While the commercial networks are looking to the future with their new fall series, PBS is looking to the past: the 1960s, to be specific.
The centerpiece of public television's fall programming is a series of documentaries on the culture and politics of that decade. It's anchored by the highest-profile piece PBS has produced in some time: Martin Scorsese's "No Direction Home: Bob Dylan."
Surrounding the Dylan documentary are some other intriguing films, notably "Get Up, Stand Up: The Story of Pop and Protest" (Wednesday at 9 p.m. on MPT, 10 p.m. on WETA), which looks at protest music over the years, and "The Sixties: The Years That Shaped a Generation" (Thursday at 9 p.m. on MPT, 10 p.m. on WETA), a "Frontline"-style documentary that tries to bring some perspective to the turmoil of the times.
Also scheduled: "Best of the Beatles" (Wednesday at 8 p.m. on MPT, 9 p.m. on WETA), the sad story of Pete Best, the Beatles' original drummer.

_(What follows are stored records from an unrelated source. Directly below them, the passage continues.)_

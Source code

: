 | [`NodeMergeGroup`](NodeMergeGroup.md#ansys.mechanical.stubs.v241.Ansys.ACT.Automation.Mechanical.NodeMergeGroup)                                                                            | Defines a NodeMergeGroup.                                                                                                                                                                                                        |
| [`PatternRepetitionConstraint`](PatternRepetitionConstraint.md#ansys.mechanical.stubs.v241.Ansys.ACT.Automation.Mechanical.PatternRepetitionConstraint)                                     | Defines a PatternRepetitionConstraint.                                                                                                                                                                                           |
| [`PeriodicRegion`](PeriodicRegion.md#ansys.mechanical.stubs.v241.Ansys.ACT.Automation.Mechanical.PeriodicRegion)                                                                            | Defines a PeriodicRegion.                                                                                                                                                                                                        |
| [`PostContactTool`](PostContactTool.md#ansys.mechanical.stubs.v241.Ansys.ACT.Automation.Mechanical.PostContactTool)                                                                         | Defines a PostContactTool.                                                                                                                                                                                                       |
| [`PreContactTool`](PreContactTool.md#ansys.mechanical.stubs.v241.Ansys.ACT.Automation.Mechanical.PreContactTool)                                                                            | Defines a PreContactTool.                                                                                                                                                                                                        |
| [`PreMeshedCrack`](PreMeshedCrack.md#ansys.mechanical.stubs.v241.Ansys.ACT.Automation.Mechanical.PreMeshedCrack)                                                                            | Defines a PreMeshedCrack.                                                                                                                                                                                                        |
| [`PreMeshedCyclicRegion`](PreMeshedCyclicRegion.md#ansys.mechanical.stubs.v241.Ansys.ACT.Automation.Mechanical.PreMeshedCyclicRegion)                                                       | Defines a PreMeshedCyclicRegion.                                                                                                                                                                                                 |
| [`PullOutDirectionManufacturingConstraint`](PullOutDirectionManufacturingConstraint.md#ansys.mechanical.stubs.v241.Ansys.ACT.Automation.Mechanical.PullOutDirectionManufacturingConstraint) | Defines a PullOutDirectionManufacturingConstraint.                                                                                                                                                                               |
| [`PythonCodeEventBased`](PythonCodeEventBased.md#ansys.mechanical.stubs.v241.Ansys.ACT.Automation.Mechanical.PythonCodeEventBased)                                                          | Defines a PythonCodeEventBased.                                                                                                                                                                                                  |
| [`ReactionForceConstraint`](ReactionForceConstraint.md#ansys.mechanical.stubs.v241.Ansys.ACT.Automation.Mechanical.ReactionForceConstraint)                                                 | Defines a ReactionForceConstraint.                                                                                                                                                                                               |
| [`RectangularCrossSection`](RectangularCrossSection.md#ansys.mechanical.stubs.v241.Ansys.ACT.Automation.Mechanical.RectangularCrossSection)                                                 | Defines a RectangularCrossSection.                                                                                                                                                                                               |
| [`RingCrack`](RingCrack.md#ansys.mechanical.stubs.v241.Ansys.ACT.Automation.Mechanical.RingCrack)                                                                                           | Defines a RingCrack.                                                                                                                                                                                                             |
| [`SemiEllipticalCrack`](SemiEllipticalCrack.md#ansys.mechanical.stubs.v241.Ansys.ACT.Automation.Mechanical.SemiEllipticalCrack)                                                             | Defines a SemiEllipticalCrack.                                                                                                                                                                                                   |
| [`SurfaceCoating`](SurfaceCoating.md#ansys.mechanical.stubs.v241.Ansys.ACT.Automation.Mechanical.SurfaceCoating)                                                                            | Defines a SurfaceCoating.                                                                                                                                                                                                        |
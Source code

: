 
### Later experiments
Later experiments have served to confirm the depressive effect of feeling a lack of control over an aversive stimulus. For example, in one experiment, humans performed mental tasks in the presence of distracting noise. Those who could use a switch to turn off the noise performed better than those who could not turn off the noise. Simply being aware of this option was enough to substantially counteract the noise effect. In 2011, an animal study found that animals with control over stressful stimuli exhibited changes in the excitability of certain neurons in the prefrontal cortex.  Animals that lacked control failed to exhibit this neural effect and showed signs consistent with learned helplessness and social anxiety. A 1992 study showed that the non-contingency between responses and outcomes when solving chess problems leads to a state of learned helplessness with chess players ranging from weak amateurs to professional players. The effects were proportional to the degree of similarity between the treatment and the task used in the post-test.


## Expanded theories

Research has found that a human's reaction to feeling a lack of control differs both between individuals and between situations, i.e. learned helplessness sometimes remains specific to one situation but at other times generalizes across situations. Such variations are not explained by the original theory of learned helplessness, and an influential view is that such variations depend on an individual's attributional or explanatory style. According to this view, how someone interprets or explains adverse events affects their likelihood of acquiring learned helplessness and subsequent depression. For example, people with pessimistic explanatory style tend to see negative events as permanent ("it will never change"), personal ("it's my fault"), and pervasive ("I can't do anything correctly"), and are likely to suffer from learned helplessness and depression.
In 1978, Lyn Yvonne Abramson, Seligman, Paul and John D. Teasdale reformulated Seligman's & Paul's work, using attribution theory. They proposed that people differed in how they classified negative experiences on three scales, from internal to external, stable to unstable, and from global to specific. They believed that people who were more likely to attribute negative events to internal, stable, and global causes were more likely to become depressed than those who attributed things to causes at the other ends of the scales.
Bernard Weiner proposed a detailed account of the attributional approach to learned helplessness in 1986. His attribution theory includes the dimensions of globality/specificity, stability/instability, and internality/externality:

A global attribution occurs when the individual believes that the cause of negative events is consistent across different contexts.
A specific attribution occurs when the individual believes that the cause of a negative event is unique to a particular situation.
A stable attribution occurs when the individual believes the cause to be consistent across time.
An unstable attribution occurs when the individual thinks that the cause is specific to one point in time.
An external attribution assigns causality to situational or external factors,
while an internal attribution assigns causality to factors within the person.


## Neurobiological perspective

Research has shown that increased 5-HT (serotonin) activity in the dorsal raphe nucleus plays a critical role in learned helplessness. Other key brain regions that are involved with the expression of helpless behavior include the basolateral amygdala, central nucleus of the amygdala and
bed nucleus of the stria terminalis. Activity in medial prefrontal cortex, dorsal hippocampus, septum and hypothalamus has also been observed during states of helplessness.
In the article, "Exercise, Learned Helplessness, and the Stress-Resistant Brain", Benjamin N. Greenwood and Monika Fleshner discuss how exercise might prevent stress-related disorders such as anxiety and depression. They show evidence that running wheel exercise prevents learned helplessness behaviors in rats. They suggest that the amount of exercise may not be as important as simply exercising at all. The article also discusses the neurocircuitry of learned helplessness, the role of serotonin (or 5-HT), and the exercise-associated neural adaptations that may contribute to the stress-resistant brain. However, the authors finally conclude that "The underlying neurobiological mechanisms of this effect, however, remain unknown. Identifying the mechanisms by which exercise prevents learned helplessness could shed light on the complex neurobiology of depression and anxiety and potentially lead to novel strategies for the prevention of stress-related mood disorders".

Other PBS fall highlights:
"The O.J. Verdict"
Tuesday, Oct. 4, at 9 p.m.
PBS's excellent "Frontline" takes a 10th-anniversary look at the O.J. Simpson case, one of the most controversial in American judicial history. Producer Ofra Bikel, who has done work on other "Frontline" documentaries, looks at the high drama of
the trial, why it transfixed a nation and
the effect it had on race relations in this country.
Wednesdays, Oct. 19 and 26,
at 10 and 11 p.m., only on WETA
Noted documentary filmmaker David Grubin, whose work for PBS includes a recent profile of Robert F. Kennedy, explores the reason America has been the promised land for millions of immigrants. The four-hour film is divided according to the freedoms the immigrants were seeking: freedom from want, freedom to create, freedom of religion and freedom for women.
"Sherlock Holmes and the Case
of the Silk Stocking"
Sunday, Oct. 23, at 9 p.m.
A very different take on Sir Arthur Conan Doyle's legendary detective, portrayed this time by Rupert Everett ("My Best Friend's Wedding"). The case at hand involves a serial killer preying on high-society debutantes, but the film is less a pure mystery yarn than it is a character study of a Holmes bored with life.
"A Cemetery Special"
Wednesday, Oct. 26, at 8 p.m.
Documentarian Rick Sebak looks at the American way of death and how it connects with other aspects of our culture.
"RX for Survival -- A Global Health Challenge"
Tuesday-Thursday, Nov. 1-3, at 9 p.m.
"RX" is a massive six-hour examination of the state of the world's health, done in cooperation with Time magazine, National Public Radio and Penguin Press with a load of money from the Bill and Melinda Gates Foundation. Produced by the same folks who work on the "Nova" science series, it covers such topics as the rise of super bugs and efforts to bring clean water and nutrition to Third World nations. Brad Pitt narrates.
Monday-Tuesday, Nov. 14-15, at 9 p.m.
We're not talking about the NBC series here. Rather, it's a two-part, three-hour documentary from "American Experience" marking the 100th anniversary of Las Vegas and how it has gone from a remote way station to "Sin City" to America's most glitzy -- and fastest-growing -- metropolis.
"In Search of Myths & Heroes
With Michael Wood"
Wednesdays, Nov. 16 and 23, at 9 p.m.
The witty historian goes off in search of the real stories behind such legends as the Queen of Sheba, King Arthur and Shangri-La. Given his past work for PBS, this promises to be lavishly produced and entertaining.